変声期前に大人にさせられた少年
『ぜんぶ、ボクのせい』(2022/日本)監督:松本優作 出演:⽩⿃晴都/川島鈴遥/松本まりか/若葉竜也/仲野太賀/片岡礼子/オダギリジョー
解説/あらすじ
児童養護施設で母の迎えを待ちながら暮らす優太。ある日偶然、母の居場所を知った優太は、施設を抜け出した。しかしそこにいたのは、同居する男に依存し、自堕落な生活を送っている母だった。絶望した優太は、当てもなく海辺を歩いていると、軽トラで暮らすホームレスの男・坂本に出会う。2人はわずかな金銭を稼ぎながら、寝食を共にする。裕福な家庭に育つも、家にも学校にも居場所がない少女・詩織とも顔見知りになり、優太は彼女に惹かれていく――。
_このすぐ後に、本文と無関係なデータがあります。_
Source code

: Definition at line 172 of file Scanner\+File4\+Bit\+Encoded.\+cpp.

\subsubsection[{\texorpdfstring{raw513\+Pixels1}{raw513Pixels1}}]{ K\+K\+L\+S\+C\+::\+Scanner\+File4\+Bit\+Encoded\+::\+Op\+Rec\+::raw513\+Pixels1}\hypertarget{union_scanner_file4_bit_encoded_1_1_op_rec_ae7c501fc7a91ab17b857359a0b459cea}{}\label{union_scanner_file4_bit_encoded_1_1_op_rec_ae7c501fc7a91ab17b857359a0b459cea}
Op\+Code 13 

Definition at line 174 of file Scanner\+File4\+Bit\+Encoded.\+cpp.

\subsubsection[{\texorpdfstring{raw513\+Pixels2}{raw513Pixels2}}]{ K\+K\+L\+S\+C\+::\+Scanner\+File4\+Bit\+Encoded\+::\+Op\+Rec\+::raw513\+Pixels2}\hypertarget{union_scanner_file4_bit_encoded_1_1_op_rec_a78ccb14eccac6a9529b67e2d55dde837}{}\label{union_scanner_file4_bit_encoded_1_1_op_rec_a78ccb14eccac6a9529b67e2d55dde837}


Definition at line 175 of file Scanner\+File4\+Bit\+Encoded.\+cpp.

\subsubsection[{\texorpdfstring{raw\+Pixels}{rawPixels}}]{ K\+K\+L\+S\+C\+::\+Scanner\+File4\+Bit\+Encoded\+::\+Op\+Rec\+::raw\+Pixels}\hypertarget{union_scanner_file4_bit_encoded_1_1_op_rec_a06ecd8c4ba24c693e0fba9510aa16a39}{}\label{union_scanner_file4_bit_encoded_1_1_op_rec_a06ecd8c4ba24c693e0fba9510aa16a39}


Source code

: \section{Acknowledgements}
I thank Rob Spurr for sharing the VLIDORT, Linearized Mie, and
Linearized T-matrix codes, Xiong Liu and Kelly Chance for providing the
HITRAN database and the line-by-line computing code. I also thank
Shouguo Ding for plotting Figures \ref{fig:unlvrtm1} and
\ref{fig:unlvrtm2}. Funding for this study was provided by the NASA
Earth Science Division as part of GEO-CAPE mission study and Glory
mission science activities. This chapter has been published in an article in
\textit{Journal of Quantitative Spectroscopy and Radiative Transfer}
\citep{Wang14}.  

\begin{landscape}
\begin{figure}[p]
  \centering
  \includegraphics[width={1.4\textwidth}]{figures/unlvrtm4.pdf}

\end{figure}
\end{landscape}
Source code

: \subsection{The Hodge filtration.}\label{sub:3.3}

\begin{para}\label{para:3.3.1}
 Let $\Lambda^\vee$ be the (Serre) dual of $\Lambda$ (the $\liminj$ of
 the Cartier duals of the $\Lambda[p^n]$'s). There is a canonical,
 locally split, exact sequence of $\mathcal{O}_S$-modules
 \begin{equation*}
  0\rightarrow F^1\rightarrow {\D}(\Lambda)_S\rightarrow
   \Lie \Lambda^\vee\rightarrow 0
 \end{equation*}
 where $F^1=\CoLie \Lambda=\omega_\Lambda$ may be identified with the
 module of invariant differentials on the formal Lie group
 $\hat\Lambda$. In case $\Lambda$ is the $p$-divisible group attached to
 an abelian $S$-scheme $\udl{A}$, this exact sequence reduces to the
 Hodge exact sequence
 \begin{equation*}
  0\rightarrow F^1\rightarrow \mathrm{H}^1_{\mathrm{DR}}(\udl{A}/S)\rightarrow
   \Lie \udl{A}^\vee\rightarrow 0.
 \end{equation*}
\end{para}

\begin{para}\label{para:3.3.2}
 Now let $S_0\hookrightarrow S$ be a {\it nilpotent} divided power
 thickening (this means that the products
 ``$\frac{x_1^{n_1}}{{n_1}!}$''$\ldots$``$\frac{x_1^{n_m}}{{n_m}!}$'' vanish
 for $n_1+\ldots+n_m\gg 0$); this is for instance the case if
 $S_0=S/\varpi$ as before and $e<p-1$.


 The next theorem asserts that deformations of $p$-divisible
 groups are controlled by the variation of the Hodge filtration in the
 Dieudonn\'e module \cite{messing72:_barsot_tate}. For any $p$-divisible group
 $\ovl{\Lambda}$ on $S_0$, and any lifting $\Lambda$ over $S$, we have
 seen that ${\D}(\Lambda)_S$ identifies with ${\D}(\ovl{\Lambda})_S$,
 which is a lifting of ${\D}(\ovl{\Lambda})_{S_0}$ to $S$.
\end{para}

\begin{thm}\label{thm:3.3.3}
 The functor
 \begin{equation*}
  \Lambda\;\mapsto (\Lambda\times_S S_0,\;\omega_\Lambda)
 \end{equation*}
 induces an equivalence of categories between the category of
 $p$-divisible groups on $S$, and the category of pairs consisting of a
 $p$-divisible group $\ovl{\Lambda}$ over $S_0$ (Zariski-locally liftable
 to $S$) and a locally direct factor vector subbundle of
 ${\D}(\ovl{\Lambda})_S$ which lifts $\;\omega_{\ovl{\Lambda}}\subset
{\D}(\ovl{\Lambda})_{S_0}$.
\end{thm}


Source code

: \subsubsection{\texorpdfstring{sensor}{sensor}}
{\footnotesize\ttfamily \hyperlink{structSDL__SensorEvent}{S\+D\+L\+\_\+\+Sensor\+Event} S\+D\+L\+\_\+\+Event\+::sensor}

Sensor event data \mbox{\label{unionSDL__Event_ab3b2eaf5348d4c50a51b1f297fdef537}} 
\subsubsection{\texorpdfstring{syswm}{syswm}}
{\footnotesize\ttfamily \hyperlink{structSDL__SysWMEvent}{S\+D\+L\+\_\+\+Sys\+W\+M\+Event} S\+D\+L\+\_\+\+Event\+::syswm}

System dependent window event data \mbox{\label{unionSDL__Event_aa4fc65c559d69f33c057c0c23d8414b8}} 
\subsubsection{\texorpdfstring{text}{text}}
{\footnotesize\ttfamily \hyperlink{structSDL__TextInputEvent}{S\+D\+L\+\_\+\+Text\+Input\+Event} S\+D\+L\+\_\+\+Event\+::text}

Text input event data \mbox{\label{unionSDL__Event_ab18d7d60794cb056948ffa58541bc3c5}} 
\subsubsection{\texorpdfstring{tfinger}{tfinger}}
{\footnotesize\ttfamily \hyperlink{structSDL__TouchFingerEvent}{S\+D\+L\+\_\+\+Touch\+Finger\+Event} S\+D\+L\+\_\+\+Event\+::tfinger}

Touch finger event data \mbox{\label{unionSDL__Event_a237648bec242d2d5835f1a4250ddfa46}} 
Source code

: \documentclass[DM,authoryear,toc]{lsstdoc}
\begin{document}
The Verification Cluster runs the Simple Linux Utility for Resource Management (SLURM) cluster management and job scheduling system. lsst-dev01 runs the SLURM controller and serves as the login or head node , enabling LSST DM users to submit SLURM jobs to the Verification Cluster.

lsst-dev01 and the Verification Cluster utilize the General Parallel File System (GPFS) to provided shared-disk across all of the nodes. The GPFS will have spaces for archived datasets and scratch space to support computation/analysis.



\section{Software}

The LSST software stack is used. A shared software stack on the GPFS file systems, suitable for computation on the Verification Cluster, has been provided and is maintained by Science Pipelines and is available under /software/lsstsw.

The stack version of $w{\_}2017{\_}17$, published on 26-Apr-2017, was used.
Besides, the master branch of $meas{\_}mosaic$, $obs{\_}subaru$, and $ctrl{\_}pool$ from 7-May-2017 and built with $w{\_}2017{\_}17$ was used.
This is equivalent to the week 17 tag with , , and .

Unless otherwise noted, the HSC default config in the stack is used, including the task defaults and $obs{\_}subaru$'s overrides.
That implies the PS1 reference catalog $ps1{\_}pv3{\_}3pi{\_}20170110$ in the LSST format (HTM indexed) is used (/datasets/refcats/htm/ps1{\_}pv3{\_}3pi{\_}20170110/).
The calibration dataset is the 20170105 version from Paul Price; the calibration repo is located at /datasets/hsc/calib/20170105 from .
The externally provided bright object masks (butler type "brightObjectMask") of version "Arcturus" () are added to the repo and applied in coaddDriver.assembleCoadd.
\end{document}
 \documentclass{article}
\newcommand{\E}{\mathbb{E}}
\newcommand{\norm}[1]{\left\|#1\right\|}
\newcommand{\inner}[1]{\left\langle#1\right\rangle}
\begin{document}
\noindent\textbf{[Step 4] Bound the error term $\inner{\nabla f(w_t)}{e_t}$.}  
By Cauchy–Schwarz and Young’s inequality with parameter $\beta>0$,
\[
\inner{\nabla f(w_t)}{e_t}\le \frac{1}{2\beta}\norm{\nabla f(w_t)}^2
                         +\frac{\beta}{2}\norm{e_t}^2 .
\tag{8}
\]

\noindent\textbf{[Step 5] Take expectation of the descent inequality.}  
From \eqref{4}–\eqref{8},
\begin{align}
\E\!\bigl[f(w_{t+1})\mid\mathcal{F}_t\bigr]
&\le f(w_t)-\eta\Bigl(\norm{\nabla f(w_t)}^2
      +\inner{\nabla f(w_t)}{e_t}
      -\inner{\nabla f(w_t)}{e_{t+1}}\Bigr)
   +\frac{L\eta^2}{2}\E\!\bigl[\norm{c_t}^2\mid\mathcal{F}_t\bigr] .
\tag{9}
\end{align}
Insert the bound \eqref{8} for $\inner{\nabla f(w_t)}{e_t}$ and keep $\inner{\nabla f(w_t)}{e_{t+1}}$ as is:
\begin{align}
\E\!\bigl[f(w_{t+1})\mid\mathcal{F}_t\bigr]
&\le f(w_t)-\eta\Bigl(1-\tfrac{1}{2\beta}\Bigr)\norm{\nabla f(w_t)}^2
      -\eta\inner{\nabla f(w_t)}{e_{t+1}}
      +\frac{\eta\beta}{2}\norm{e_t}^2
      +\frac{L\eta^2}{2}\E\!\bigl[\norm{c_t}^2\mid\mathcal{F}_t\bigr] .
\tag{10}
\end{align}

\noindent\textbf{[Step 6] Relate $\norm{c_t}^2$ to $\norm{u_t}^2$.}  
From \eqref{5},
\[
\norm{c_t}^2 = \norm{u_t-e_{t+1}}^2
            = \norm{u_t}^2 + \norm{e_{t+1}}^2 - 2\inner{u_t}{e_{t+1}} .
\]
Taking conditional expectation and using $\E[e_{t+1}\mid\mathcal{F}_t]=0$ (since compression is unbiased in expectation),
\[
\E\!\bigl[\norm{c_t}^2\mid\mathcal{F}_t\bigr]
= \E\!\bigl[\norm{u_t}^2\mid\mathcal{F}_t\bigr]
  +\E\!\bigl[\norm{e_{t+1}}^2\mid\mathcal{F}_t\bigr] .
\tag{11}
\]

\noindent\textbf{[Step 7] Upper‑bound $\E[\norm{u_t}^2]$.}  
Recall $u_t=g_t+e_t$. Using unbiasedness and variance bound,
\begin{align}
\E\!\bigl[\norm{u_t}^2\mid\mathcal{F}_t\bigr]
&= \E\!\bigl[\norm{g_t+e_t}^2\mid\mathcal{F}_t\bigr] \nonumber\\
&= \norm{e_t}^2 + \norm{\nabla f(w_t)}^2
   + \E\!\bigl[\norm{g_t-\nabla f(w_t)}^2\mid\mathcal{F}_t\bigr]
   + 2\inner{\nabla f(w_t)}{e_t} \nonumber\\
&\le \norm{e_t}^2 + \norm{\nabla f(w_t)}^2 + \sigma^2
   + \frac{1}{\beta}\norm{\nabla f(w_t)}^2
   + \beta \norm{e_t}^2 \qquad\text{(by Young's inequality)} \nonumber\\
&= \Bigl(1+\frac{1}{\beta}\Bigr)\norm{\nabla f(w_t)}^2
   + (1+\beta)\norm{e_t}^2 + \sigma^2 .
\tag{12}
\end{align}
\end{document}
ストーリーは『ユリイカ』に似ているかな。思春期の親から見捨てられた子供が疑似家族を求める。ただ『ユリイカ』と決定的に違うのは無用なオジサンが社会に抹殺されてしまう。それは役所広司の多少モラルあるオジサンとオダギリジョーのモラルの欠片もないオジサンの違いでもあるかもしれないが、少年を受け入れる人がなく、少年院に行くしかなかった。
題名は少年にそう思わせさせる自己責任というやつで彼の場合、受け入れなくても良い社会を受け入れざる得なかった。それは社会にとって無用な存在が生きていけない社会。『ユリイカ』から二十年。もうそういう無用さを受け入れてくれる社会ではなくなったことの変遷を観る映画だ。彼らの行き場が反社会しかないのだ。
少年役をやった⽩⿃晴都はまだ変声期前で他人に意志を伝達するときの頼りなさがいい。不良少女Aの川島鈴遥「夢で逢えたら」を歌っているのだがフルコーラス聴きたかった。オダギリジョーの胡散臭いおっさん役も良かった。
脇役陣がいいメンバーを揃えている。もっと注目されてもいい作品。